September 10, 2019
Fall 2019 Lecture Series
Fall 2019 Lecture Series

Rice Architecture and Rice Design Alliance announce the Fall 2019 Lecture Series. The series includes a selection of evening lectures and noon talks from a diverse group of thinkers, practitioners, curators, and researchers looking at several threads in architectural and design thinking today.

Jeannette Kuo, founding partner at Zurich-based Karamuk Kuo Architects and architect for Rice Architecture’s new William T. Cannady Hall for Architecture, will kick off the series on September 19 to talk about her recent projects and future plans for the extension of Rice Architecture’s presence on the Rice University campus.

Following on the thematic thread of architectural obsolescence discussed during Rice Design Alliance’s Civic Forum 2019, a selection of national and international practitioners will discuss the ways in which creative adaptive reuse is a critical tactic in their current practice.

Kristian Koreman, principal at ZUS [Zones Urbaines Sensibles] in Rotterdam, will discuss the use of temporality in the construct of urban fabric and the ways in which unconventional temporal strategies can lead to permanence.

Alan Maskin and Blair Payson, principals at Olson Kundig in Seattle, will talk about their recent restoration of the Seattle Needle in the context of notions of usefulness in the life cycle of our cities’ buildings.

Maria Lisogorskaya, founding director at Assemble, London, will discuss both past adaptive projects that Assemble has worked on such as Granby Four Street or Goldsmith’s CCA, as well as current urban strategies in New Orleans.

Frank Escher and Ravi GuneWardena, principals at Escher GuneWardena Architecture, have worked on some of the most iconic examples of 20th century architecture, including the Eames House restoration in Los Angeles, which they will discuss in the context of the publication of the monograph of the firm’s work, Clocks and Clouds (2017).
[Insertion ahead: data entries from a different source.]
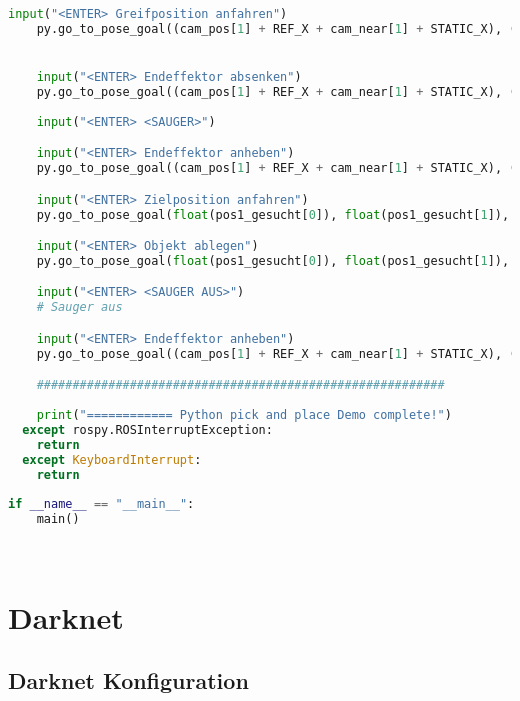 \begin{lstlisting}[language=python]
    input("<ENTER> Greifposition anfahren")
    py.go_to_pose_goal((cam_pos[1] + REF_X + cam_near[1] + STATIC_X), (cam_pos[2] + REF_Y + cam_near[2] + STATIC_Y), (REF_Z - cam_pos[3] + STATIC_Z - (cam_near[3] - SCAN_NEAR)))


    input("<ENTER> Endeffektor absenken")
    py.go_to_pose_goal((cam_pos[1] + REF_X + cam_near[1] + STATIC_X), (cam_pos[2] + REF_Y + cam_near[2] + STATIC_Y), (REF_Z - cam_pos[3] + STATIC_Z - (cam_near[3] - SCAN_NEAR) - 0.25))
    
    input("<ENTER> <SAUGER>")

    input("<ENTER> Endeffektor anheben")
    py.go_to_pose_goal((cam_pos[1] + REF_X + cam_near[1] + STATIC_X), (cam_pos[2] + REF_Y + cam_near[2] + STATIC_Y), (REF_Z - cam_pos[3] + STATIC_Z - (cam_near[3] - SCAN_NEAR)))

    input("<ENTER> Zielposition anfahren")
    py.go_to_pose_goal(float(pos1_gesucht[0]), float(pos1_gesucht[1]), (float(pos1_gesucht[2]) + height2 + TCP))

    input("<ENTER> Objekt ablegen")
    py.go_to_pose_goal(float(pos1_gesucht[0]), float(pos1_gesucht[1]), (float(pos1_gesucht[2]) + height2 + TCP - 0.25))

    input("<ENTER> <SAUGER AUS>")
    # Sauger aus

    input("<ENTER> Endeffektor anheben")
    py.go_to_pose_goal((cam_pos[1] + REF_X + cam_near[1] + STATIC_X), (cam_pos[2] + REF_Y + cam_near[2] + STATIC_Y), (REF_Z - cam_pos[3] + STATIC_Z - (cam_near[3] - SCAN_NEAR)))

    #########################################################
    
    print("============ Python pick and place Demo complete!")
  except rospy.ROSInterruptException:
    return
  except KeyboardInterrupt:
    return
    
if __name__ == "__main__":
    main()

   
\end{lstlisting}

\newpage\section{Darknet} \label{sec:darknet}

\subsection{Darknet Konfiguration} \label{subsec:darknet_config}

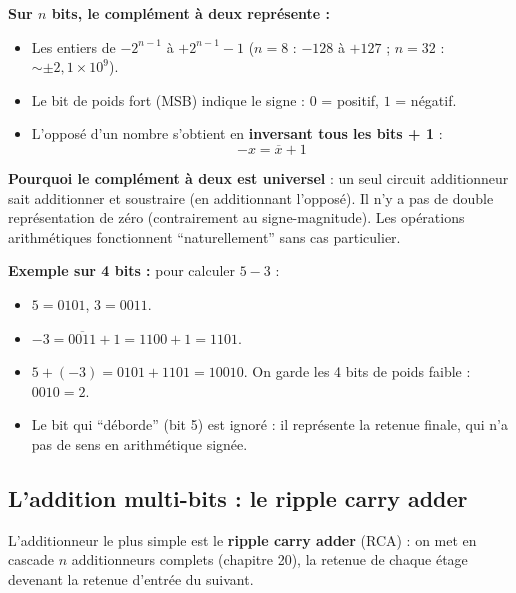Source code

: \documentclass[12pt,a4paper,twoside]{book}
\begin{document}
\begin{formule}
\textbf{Sur $n$ bits, le complément à deux représente :}
\begin{itemize}[nosep]
\item Les entiers de $-2^{n-1}$ à $+2^{n-1}-1$ ($n = 8$ : $-128$ à $+127$ ; $n = 32$ : $\sim \pm 2{,}1 \times 10^9$).
\item Le bit de poids fort (MSB) indique le signe : $0$ = positif, $1$ = négatif.
\item L'opposé d'un nombre s'obtient en \textbf{inversant tous les bits + 1} :
\[
-x = \overline{x} + 1
\]
\end{itemize}

\textbf{Pourquoi le complément à deux est universel} : un seul circuit additionneur sait additionner et soustraire (en additionnant l'opposé). Il n'y a pas de double représentation de zéro (contrairement au signe-magnitude). Les opérations arithmétiques fonctionnent ``naturellement'' sans cas particulier.
\end{formule}

\begin{intuition}
\textbf{Exemple sur 4 bits :} pour calculer $5 - 3$ :
\begin{itemize}[nosep]
\item $5 = 0101$, $3 = 0011$.
\item $-3 = \overline{0011} + 1 = 1100 + 1 = 1101$.
\item $5 + (-3) = 0101 + 1101 = 10010$. On garde les 4 bits de poids faible : $0010 = 2$. \checkmark
\item Le bit qui ``déborde'' (bit 5) est ignoré : il représente la retenue finale, qui n'a pas de sens en arithmétique signée.
\end{itemize}
\end{intuition}

\subsection{L'addition multi-bits : le ripple carry adder}

L'additionneur le plus simple est le \textbf{ripple carry adder} (RCA) : on met en cascade $n$ additionneurs complets (chapitre 20), la retenue de chaque étage devenant la retenue d'entrée du suivant.
\end{document}
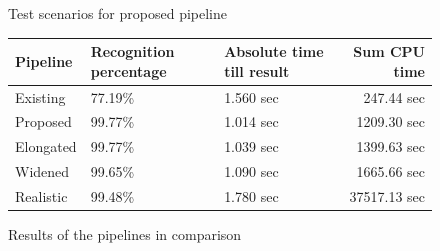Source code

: \begin{figure}[ht]	
	\centering
	
	\caption{Test scenarios for proposed pipeline}
	\label{pic:eval_p3_5_diag}
\end{figure}

\begin{figure}[ht]
	\begin{tabular}{ | l | p{} | p{} | r|}
		\hline
		Pipeline 	& Recognition percentage & Absolute time till result & Sum CPU time \\ \hline
		Existing 	& 77.19\% & 1.560 sec &   247.44 sec \\ \hline
		Proposed 	& 99.77\% & 1.014 sec &  1209.30 sec \\ \hline
		Elongated 	& 99.77\% & 1.039 sec &  1399.63 sec \\ \hline
		Widened 	& 99.65\% & 1.090 sec &  1665.66 sec \\ \hline
		Realistic 	& 99.48\% & 1.780 sec & 37517.13 sec \\ \hline
	\end{tabular}
	\caption{Results of the pipelines in comparison}
	\label{table:eval_dataset_results}
\end{figure}

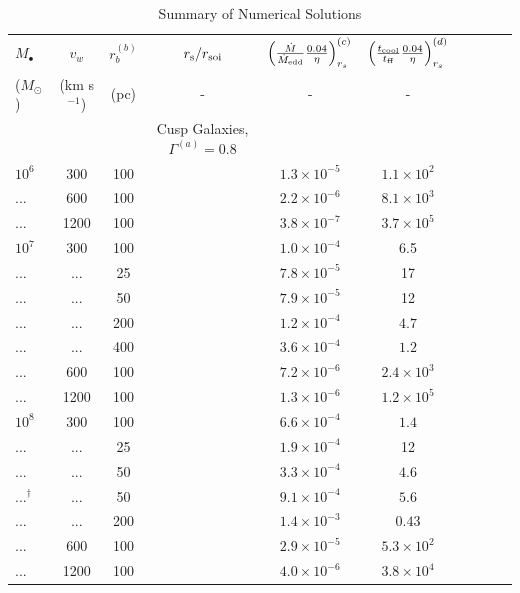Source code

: \documentclass[usenatbib,fleqn]{mn2e}
\begin{document}
\begin{table}
\begin{threeparttable}
\begin{minipage}{18cm}
\caption{Summary of Numerical Solutions}
\begin{tabular}{lccccccccc}
  \hline
  {$M_{\bullet}$} & {$v_{w}$} & {$r_b^{(b)}$} &  $r_{\rm s}/r_{\rm soi}$ &  {$\left(\frac{\dot{M}}{\dot{M}_{\rm edd}}\frac{0.04}{\eta}\right)_{r_{s}}^{(c)}$} & {$\left(\frac{t_{\rm cool}}{t_{\rm ff}}\frac{0.04}{\eta}\right)_{r_s}^{(d)}$}  \\
  ($M_{\odot}$) & (km s$^{-1}$) & (pc) &- & - & - &  & \\ 
\hline
 & & & Cusp Galaxies, $\Gamma^{(a)} = 0.8$ & & & & & \\
  $    10^{ 6 }$ & 300 & 100 & & $ 1.3 \times 10^{ -5 }$ & $ 1.1 \times 10^{ 2 }$ \\
  ... & 600  & 100 & &$ 2.2 \times 10^{ -6 }$ & $ 8.1 \times 10^{ 3 }$ \\
   ...    & 1200  & 100 & &$ 3.8 \times 10^{ -7 }$ & $ 3.7 \times 10^{ 5 }$ \\
  $    10^{ 7 }$ & 300 & 100 & & $ 1.0 \times 10^{ -4 }$ & 6.5 \\
 ...    & ...   & 25 & &$ 7.8 \times 10^{ -5 }$ & 17 \\
 ...      & ...   & 50 & &$ 7.9 \times 10^{ -5 }$ & 12 \\
   ...    & ...   & 200 & &$ 1.2 \times 10^{ -4 }$ & $\mathbf{4.7}$ \\
   ...    & ...   & 400 & &$ 3.6 \times 10^{ -4 }$ & $\mathbf{1.2}$ \\
   ...     & 600  & 100 && $ 7.2 \times 10^{ -6 }$ & $ 2.4 \times 10^{ 3 }$ \\
   ...     & 1200  & 100 && $ 1.3 \times 10^{ -6 }$ & $ 1.2 \times 10^{ 5 }$ \\
  $    10^{ 8 }$ & 300 & 100 & & $ 6.6 \times 10^{ -4 }$ & $\mathbf{1.4}$ \\
...     & ...  & 25 & &$ 1.9 \times 10^{ -4 }$ & 12 \\
   ...     & ...  & 50 & &$ 3.3 \times 10^{ -4 }$ &
  $\mathbf{4.6}$ \\
     ...$^{\dagger}$ & ...  & 50& & $ 9.1 \times 10^{ -4 }$ &
  $\mathbf{5.6}$ \\
   ... & ... & 200 && $ 1.4 \times 10^{ -3 }$ &
  $\mathbf{0.43}$ \\
   ...     & 600  & 100 && $ 2.9 \times 10^{ -5 }$ & $ 5.3 \times 10^{ 2 }$ \\
   ...     & 1200  & 100 && $ 4.0 \times 10^{ -6 }$ & $ 3.8 \times 10^{ 4 }$ \\

\end{tabular}
\end{minipage}
\end{threeparttable}
\end{table}
\end{document}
Neeraj Bhatiaassociate professor at the California College of the Arts and founding principal of The Open Workshop, will discuss his recently published book New Investigations in Collective Form, which presents a group of design experiments by his firm that test how architecture can empower the diverse voices that make up the public realm and the environments in which they exist.

This year, a selection of faculty members at Rice Architecture including Professor Carlos Jiménez, Associate Professor Reto Geiser, and Associate Professor Dawn Finley, will deliver the Noon Talks, providing further insight into each of their practices and the ways in which their academic thinking is weaved into their professional projects. They will be joined in the Noon Talks by Rice Architecture colleagues and studio guests Brett Schneider (senior associate, Guy Nordenson and Associates) and Farès el-Dahdah (professor of the Humanities and director of the Humanities Research Center at Rice University). 

The Fall 2019 Lecture Series will draw to a close on November 14 with a lecture by Barry Bergdoll, Meyer Shapiro Professor of Art History and Archaeology and director of Undergraduate Studies, Columbia University, on architect Jean-Jacques Lequeu, on the occasion of the upcoming exhibition Jean-Jacques Lequeu: Visionary Architect, Drawings from the Bibliothèque nationale de France to open at the Menil Drawing Institute on October 2019. Co-organized by the Petit Palais, Paris, and the Bibliothèque nationale de France, the exhibition in Houston is co-curated by the Menil Drawing Institute’s Edouard Kopp, Chief Curator, and Kelly Montana, Assistant Curator. This lecture is organized by the Menil Collection in partnership with Rice University’s Humanities Research center, Rice Architecture, and Rice Design Alliance.

All lectures are free and open to the public. Registration is encouraged. For more information on all lectures, to register, and to view past lectures online visit arch.rice.edu or ricedesignalliance.org.

The Fall 2019 Lecture Series is made possible through the generous support of the Betty R. and George F. Pierce Jr., FAIA, Fund, and by grants from the City of Houston through the Texas Commission for the Arts.

Rice Design Alliance is an AIA/CES Registered Provider of quality educational programs. For each evening lecture and Brett Schneider's Noon Talk, attendees earn one Learning Unit.